Method: 18 patients with cerebral tumors underwent 2 rTMS studies. 1-2 days prior to and 5 -11 days post removal. Tumor localization was distant (> 20 mm) or close (< 20 mm) to the motor area. Localisation and extent of brain edema (BE) was determined by MRI (3D, T2). rTMS was performed using a robotic arm guided positioning of the 8-shaped coil. Coil and head were identified by an infrared camera. Position was correlated to the cortical surface by MRI. rTMS reponse was evaluated with EMG recording of latency (LA) and amplitude (AM) by surface electrodes of hand muscles. Magnetic hand knob stimulations (3 for each) for each muscle was done below 2 Tesla. Clinical control of muscle function was done by Movement ABC-2 test, the upper extremity part of NIHSS and the 1/5 paresis test.

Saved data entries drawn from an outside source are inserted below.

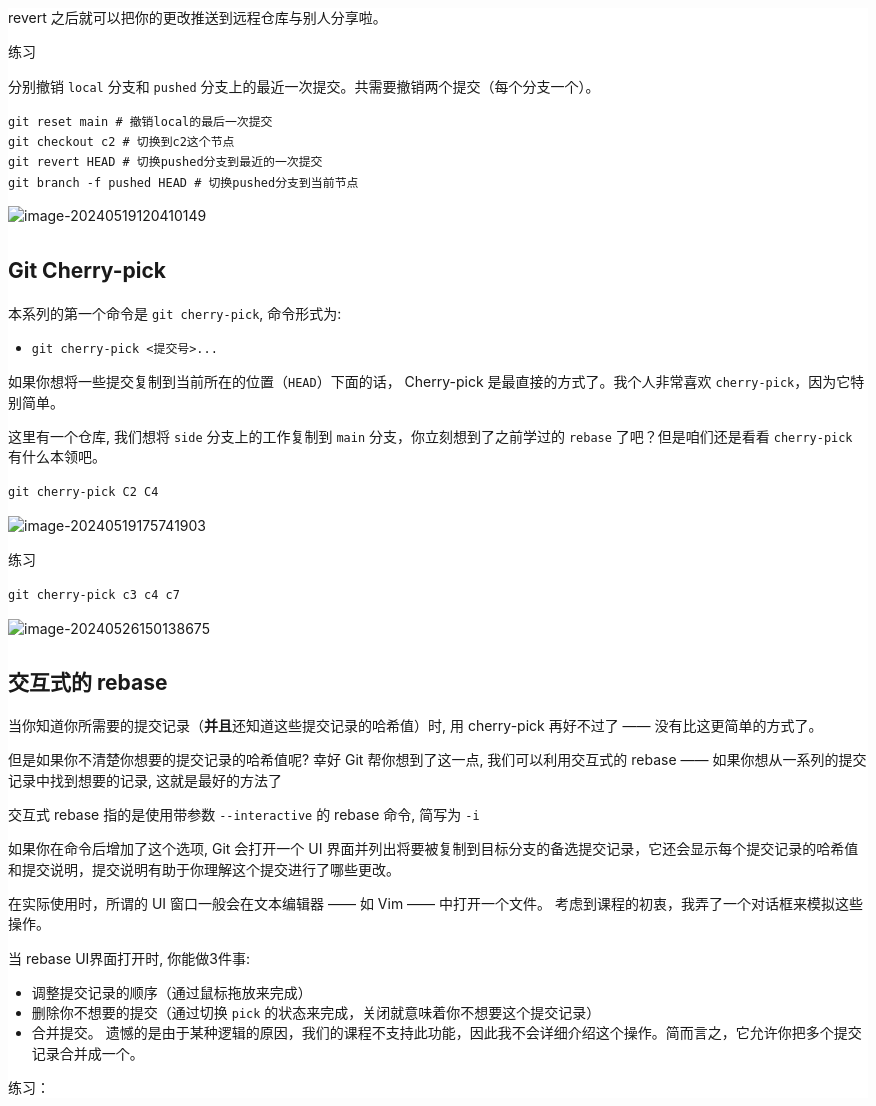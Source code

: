 revert 之后就可以把你的更改推送到远程仓库与别人分享啦。

练习

分别撤销 `local` 分支和 `pushed` 分支上的最近一次提交。共需要撤销两个提交（每个分支一个）。

```shell
git reset main # 撤销local的最后一次提交
git checkout c2 # 切换到c2这个节点
git revert HEAD # 切换pushed分支到最近的一次提交
git branch -f pushed HEAD # 切换pushed分支到当前节点
```

![image-20240519120410149](https://trpora-1300527744.cos.ap-chongqing.myqcloud.com/img/202408112328377.png)

## Git Cherry-pick

本系列的第一个命令是 `git cherry-pick`, 命令形式为:

- `git cherry-pick <提交号>...`

如果你想将一些提交复制到当前所在的位置（`HEAD`）下面的话， Cherry-pick 是最直接的方式了。我个人非常喜欢 `cherry-pick`，因为它特别简单。

这里有一个仓库, 我们想将 `side` 分支上的工作复制到 `main` 分支，你立刻想到了之前学过的 `rebase` 了吧？但是咱们还是看看 `cherry-pick` 有什么本领吧。

```shell
git cherry-pick C2 C4
```

![image-20240519175741903](https://trpora-1300527744.cos.ap-chongqing.myqcloud.com/img/202408112329443.png)

练习

```shell
git cherry-pick c3 c4 c7
```

![image-20240526150138675](https://trpora-1300527744.cos.ap-chongqing.myqcloud.com/img/202408112329633.png)

## 交互式的 rebase

当你知道你所需要的提交记录（**并且**还知道这些提交记录的哈希值）时, 用 cherry-pick 再好不过了 —— 没有比这更简单的方式了。

但是如果你不清楚你想要的提交记录的哈希值呢? 幸好 Git 帮你想到了这一点, 我们可以利用交互式的 rebase —— 如果你想从一系列的提交记录中找到想要的记录, 这就是最好的方法了

交互式 rebase 指的是使用带参数 `--interactive` 的 rebase 命令, 简写为 `-i`

如果你在命令后增加了这个选项, Git 会打开一个 UI 界面并列出将要被复制到目标分支的备选提交记录，它还会显示每个提交记录的哈希值和提交说明，提交说明有助于你理解这个提交进行了哪些更改。

在实际使用时，所谓的 UI 窗口一般会在文本编辑器 —— 如 Vim —— 中打开一个文件。 考虑到课程的初衷，我弄了一个对话框来模拟这些操作。

当 rebase UI界面打开时, 你能做3件事:

- 调整提交记录的顺序（通过鼠标拖放来完成）
- 删除你不想要的提交（通过切换 `pick` 的状态来完成，关闭就意味着你不想要这个提交记录）
- 合并提交。 遗憾的是由于某种逻辑的原因，我们的课程不支持此功能，因此我不会详细介绍这个操作。简而言之，它允许你把多个提交记录合并成一个。

练习：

Results: Before removal mean LA of all 3 muscles in the healthy hemispheres was 21.7 ms (+2.3, no difference to normal volunteers). Mean LA of the contralateral hand muscles stimulated over the tumor side was 22.5 ms (+ 4.8). AM varied significantly for both repetition of the rTMS intra- and interindividually. Stimulation resulted in EMG responses of more than one muscle. In patients with tumor and/or BE close to or at precentral motor cortex LA was prolonged compared to the contralateral healthy side, even in patients with normal muscle function. Again AM up to 5μV presented with a large variation. There was no correlation of LA and AM to clinical tests. Removal of the tumor did not result in change of the LA of the healthy side. Postoperative rTMS of the tumor-side resulted in shortening of LA only in a few patients with tumors or BE close to the motor cortex. There was no correlation of the change of LA and AM to the change of the clinical tests.
Conclusions: rTMS allows evaluation of the functional capacity of the corticospinal tract. Reliable positioning of the magnetic narrow focus coil is important. It is possible to stimulate the hand knob for singular muscles. However, due to the anatomical precentral superimposing always several muscles are stimulated. Cerebral tumors and surrounding BE have an effect on LA and AM only if they are located close to the hand knob. There is no correlation between changes of weakness and changes of electrophysiological parameters after tumor removal.